Человек, выбранный для этой роли, выскочил вперед. Это был настоящий зверь. Вокруг его головы наподобие чалмы был обмотан малиновый шарф. Острый подбородок выдавался вперед. Лицо его исказилось дикой злобой, когда он, еле сдерживая желание сразу же растерзать свою жертву, начал:

— Эй, бараханец! Собака! Мы плюем на таких, как ты!

Он плюнул Конану в лицо и схватился за меч.

Бараханец не заставил себя долго ждать. Как кувалдой, он кулаком заехал в челюсть негодяю. Удар был такой сильный, что пирата подбросило в воздух, и он мешком свалился возле леера.

Конан огляделся. Глаза его блестели, но внешне он был так же непоколебим и спокоен. Драка закончилась так же быстро, как и началась. Матросы подняли своего собрата. Сломанная челюсть его болталась, голова свесилась набок.

— Клянусь Митрой, он сломал себе шею, — сказал один из пиратов.

— Да, вы, флибустьеры, — хилый народец, — засмеялся Конан. — На Барахских островах не придают значения таким пощечинам. Что, кто-нибудь из вас хочет еще помахать мечом? Нет? Ну, тогда мы друзья?

Большинство готово было согласиться. Мускулистые руки перебросили тело убитого через леер, и на него сразу же ринулась стая рыб. Конан потянулся, как огромный кот, и посмотрел наверх.

На палубе, облокотись на борт, стояла Санча. Лучи солнца, проникая сквозь легкую ткань платья, делали его прозрачным, и Конан любовался стройной фигурой девушки. В ее же глазах светился неподдельный интерес и восхищение. Внезапно на палубе появилась зловещая тень Запораво. С видом хозяина он положил свою тяжелую ладонь на плечо Санчи и, обернувшись, бросил на Конана взгляд, полный презрения и злобы. Конан лишь улыбнулся в ответ.

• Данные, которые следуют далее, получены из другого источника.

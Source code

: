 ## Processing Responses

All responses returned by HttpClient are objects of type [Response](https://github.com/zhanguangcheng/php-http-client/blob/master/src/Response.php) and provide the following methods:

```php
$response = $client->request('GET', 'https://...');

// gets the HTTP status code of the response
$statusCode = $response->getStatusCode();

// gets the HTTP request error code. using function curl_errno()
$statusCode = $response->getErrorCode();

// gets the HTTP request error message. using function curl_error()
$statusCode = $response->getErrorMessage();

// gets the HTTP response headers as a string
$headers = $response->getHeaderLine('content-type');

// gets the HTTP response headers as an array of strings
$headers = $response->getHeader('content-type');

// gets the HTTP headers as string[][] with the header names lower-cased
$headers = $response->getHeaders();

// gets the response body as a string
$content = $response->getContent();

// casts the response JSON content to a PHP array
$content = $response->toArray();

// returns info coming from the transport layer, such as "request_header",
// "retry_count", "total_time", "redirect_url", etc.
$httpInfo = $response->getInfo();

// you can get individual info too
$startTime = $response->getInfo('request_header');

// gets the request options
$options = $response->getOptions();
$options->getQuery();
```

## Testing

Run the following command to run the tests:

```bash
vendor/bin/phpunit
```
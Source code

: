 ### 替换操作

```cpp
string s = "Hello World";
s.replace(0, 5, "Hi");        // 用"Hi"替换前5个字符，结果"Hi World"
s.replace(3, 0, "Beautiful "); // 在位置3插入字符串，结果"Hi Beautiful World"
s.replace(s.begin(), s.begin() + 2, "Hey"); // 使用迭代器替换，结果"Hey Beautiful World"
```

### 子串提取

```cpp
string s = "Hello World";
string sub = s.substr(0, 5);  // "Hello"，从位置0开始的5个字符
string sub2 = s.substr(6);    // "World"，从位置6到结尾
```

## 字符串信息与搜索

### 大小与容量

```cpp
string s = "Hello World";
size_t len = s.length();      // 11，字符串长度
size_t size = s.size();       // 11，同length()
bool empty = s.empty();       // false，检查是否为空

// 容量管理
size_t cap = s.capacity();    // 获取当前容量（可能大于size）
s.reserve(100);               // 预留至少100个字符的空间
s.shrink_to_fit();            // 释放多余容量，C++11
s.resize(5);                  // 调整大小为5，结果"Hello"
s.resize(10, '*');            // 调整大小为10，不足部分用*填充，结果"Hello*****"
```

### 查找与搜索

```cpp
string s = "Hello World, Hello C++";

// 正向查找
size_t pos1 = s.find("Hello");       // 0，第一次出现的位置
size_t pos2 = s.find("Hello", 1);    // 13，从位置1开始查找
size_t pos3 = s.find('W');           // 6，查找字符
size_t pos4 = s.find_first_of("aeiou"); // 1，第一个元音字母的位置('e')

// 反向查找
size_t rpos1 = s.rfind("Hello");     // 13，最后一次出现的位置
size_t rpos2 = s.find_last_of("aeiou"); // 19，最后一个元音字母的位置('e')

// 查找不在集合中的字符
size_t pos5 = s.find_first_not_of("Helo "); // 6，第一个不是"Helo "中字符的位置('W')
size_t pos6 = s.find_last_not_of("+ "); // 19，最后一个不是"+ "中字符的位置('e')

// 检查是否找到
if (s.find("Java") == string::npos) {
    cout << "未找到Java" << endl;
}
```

Запораво совершил ошибку, типичную для многих деспотов. Сидя наверху в своей роскошной каюте, погруженный в свои мрачные раздумья, он недооценил этого человека. Он мог убить Конана, но упустил этот шанс. Ему и в голову не приходило, что эти люди внизу могут представлять для него какую-то угрозу. Долгое время Запораво принадлежал к высшему сословию и без страха и угрызений совести погубил много своих врагов. Но опускаться до каких-то интрижек, затеваемых людьми низшего сословия, — это было ниже его достоинства.

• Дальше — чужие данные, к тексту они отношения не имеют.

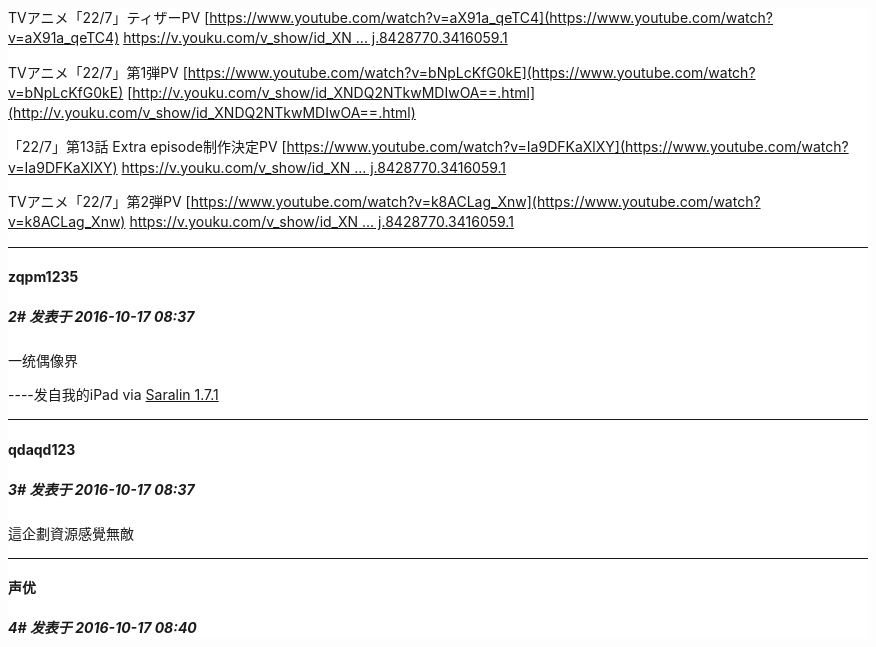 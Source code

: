 TVアニメ「22/7」ティザーPV
[https://www.youtube.com/watch?v=aX91a_qeTC4](https://www.youtube.com/watch?v=aX91a_qeTC4)
[https://v.youku.com/v_show/id_XN ... j.8428770.3416059.1](https://v.youku.com/v_show/id_XNDI4MzE2MzgxNg==.html?spm=a2h3j.8428770.3416059.1)

TVアニメ「22/7」第1弾PV
[https://www.youtube.com/watch?v=bNpLcKfG0kE](https://www.youtube.com/watch?v=bNpLcKfG0kE)
[http://v.youku.com/v_show/id_XNDQ2NTkwMDIwOA==.html](http://v.youku.com/v_show/id_XNDQ2NTkwMDIwOA==.html)

「22/7」第13話 Extra episode制作決定PV
[https://www.youtube.com/watch?v=Ia9DFKaXlXY](https://www.youtube.com/watch?v=Ia9DFKaXlXY)
[https://v.youku.com/v_show/id_XN ... j.8428770.3416059.1](https://v.youku.com/v_show/id_XNDQ4MTM2MjM2MA==.html?spm=a2h3j.8428770.3416059.1)

TVアニメ「22/7」第2弾PV
[https://www.youtube.com/watch?v=k8ACLag_Xnw](https://www.youtube.com/watch?v=k8ACLag_Xnw)
[https://v.youku.com/v_show/id_XN ... j.8428770.3416059.1](https://v.youku.com/v_show/id_XNDQ4NjUzNzA0OA==.html?spm=a2h3j.8428770.3416059.1)







-----

####  zqpm1235  
##### 2#       发表于 2016-10-17 08:37




一统偶像界

----发自我的iPad via [Saralin 1.7.1](https://itunes.apple.com/cn/app/saralin/id1086444812)







-----

####  qdaqd123  
##### 3#       发表于 2016-10-17 08:37




這企劃資源感覺無敵







-----

####  声优  
##### 4#       发表于 2016-10-17 08:40
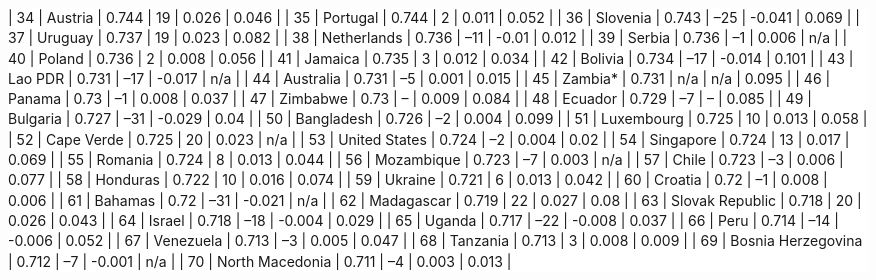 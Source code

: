 | 34   | Austria              | 0.744 | 19           | 0.026        | 0.046  |
| 35   | Portugal             | 0.744 | 2            | 0.011        | 0.052  |
| 36   | Slovenia             | 0.743 | –25          | -0.041       | 0.069  |
| 37   | Uruguay              | 0.737 | 19           | 0.023        | 0.082  |
| 38   | Netherlands          | 0.736 | –11          | -0.01        | 0.012  |
| 39   | Serbia               | 0.736 | –1           | 0.006        | n/a    |
| 40   | Poland               | 0.736 | 2            | 0.008        | 0.056  |
| 41   | Jamaica              | 0.735 | 3            | 0.012        | 0.034  |
| 42   | Bolivia              | 0.734 | –17          | -0.014       | 0.101  |
| 43   | Lao PDR              | 0.731 | –17          | -0.017       | n/a    |
| 44   | Australia            | 0.731 | –5           | 0.001        | 0.015  |
| 45   | Zambia*              | 0.731 | n/a          | n/a          | 0.095  |
| 46   | Panama               | 0.73  | –1           | 0.008        | 0.037  |
| 47   | Zimbabwe             | 0.73  | –            | 0.009        | 0.084  |
| 48   | Ecuador              | 0.729 | –7           | –            | 0.085  |
| 49   | Bulgaria             | 0.727 | –31          | -0.029       | 0.04   |
| 50   | Bangladesh           | 0.726 | –2           | 0.004        | 0.099  |
| 51   | Luxembourg           | 0.725 | 10           | 0.013        | 0.058  |
| 52   | Cape Verde           | 0.725 | 20           | 0.023        | n/a    |
| 53   | United States        | 0.724 | –2           | 0.004        | 0.02   |
| 54   | Singapore            | 0.724 | 13           | 0.017        | 0.069  |
| 55   | Romania              | 0.724 | 8            | 0.013        | 0.044  |
| 56   | Mozambique           | 0.723 | –7           | 0.003        | n/a    |
| 57   | Chile                | 0.723 | –3           | 0.006        | 0.077  |
| 58   | Honduras             | 0.722 | 10           | 0.016        | 0.074  |
| 59   | Ukraine              | 0.721 | 6            | 0.013        | 0.042  |
| 60   | Croatia              | 0.72  | –1           | 0.008        | 0.006  |
| 61   | Bahamas              | 0.72  | –31          | -0.021       | n/a    |
| 62   | Madagascar           | 0.719 | 22           | 0.027        | 0.08   |
| 63   | Slovak Republic      | 0.718 | 20           | 0.026        | 0.043  |
| 64   | Israel               | 0.718 | –18          | -0.004       | 0.029  |
| 65   | Uganda               | 0.717 | –22          | -0.008       | 0.037  |
| 66   | Peru                 | 0.714 | –14          | -0.006       | 0.052  |
| 67   | Venezuela            | 0.713 | –3           | 0.005        | 0.047  |
| 68   | Tanzania             | 0.713 | 3            | 0.008        | 0.009  |
| 69   | Bosnia Herzegovina   | 0.712 | –7           | -0.001       | n/a    |
| 70   | North Macedonia      | 0.711 | –4           | 0.003        | 0.013  |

Конан, впрочем, и не давал Запораво особых оснований для подозрения. Он сжился с командой, работал и веселился, как и все другие, оказался ловким и умелым матросом. Вряд ли кто-нибудь мог превзойти его в силе. Конан работал за троих и всегда был в первых рядах, если дело попадалось опасное или трудное. На него можно было положиться. Он не ссорился с командой, и матросы старались не ссориться с ним. Играя, он обычно ставил на кон свой пояс или ножны. Но если выигрывал деньги или оружие, обычно со смехом возвращал их хозяевам. Инстинкт подсказывал разбойникам, кто будет их вожаком. Конан никогда особо не распространялся, почему оставил бараханцев. Но его новые товарищи знали — с этим малым лучше не связываться. И если он покинул банду бараханских пиратов — значит, на то были причины. С Запораво и его окружением Конан был неизменно вежлив, никогда не дерзил, но и не раболепствовал перед ними.

Окружающих поражал контраст между капитаном и новым матросом. Один был жесток, угрюм и мрачен. Другой — неудержимо хохотал, горланил непристойные песни на всех языках, какие были ему известны, пил, как последний пьяница, и нимало не задумывался о завтрашнем дне.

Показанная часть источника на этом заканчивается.